Stored entries
=== Begin Enclosure ===

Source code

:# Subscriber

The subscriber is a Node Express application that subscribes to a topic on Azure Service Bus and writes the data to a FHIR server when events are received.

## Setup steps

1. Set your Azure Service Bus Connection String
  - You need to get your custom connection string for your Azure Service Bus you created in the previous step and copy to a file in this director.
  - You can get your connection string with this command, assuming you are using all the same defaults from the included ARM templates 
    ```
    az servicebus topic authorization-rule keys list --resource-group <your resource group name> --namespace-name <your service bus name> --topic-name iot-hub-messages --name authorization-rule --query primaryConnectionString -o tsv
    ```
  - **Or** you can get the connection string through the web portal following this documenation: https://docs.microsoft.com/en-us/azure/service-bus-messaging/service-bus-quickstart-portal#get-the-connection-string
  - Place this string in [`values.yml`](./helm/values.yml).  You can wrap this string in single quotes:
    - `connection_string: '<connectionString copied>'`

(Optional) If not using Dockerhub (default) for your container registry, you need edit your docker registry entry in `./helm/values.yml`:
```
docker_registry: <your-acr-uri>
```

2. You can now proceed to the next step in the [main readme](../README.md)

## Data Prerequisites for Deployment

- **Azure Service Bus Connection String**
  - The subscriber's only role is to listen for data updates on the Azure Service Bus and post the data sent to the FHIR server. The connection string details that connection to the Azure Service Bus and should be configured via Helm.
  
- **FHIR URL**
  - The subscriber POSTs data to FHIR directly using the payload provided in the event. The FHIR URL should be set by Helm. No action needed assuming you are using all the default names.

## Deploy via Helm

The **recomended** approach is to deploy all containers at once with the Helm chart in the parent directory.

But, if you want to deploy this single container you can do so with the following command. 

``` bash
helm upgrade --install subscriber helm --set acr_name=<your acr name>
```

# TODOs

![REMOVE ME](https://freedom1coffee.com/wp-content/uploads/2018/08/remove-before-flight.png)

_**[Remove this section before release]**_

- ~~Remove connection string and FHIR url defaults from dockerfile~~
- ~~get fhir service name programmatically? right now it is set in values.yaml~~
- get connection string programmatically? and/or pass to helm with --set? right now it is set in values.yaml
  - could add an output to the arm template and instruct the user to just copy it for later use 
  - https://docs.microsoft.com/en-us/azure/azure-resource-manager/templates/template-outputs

=== End Enclosure ===

ABOUT THIS TASK:
Quote, word for word, every line starting at the one that contains "- ~~get fhir" and ending with the final line of the entries.

TASK RESULT:
- ~~get fhir service name programmatically? right now it is set in values.yaml~~
- get connection string programmatically? and/or pass to helm with --set? right now it is set in values.yaml
  - could add an output to the arm template and instruct the user to just copy it for later use 
  - https://docs.microsoft.com/en-us/azure/azure-resource-manager/templates/template-outputs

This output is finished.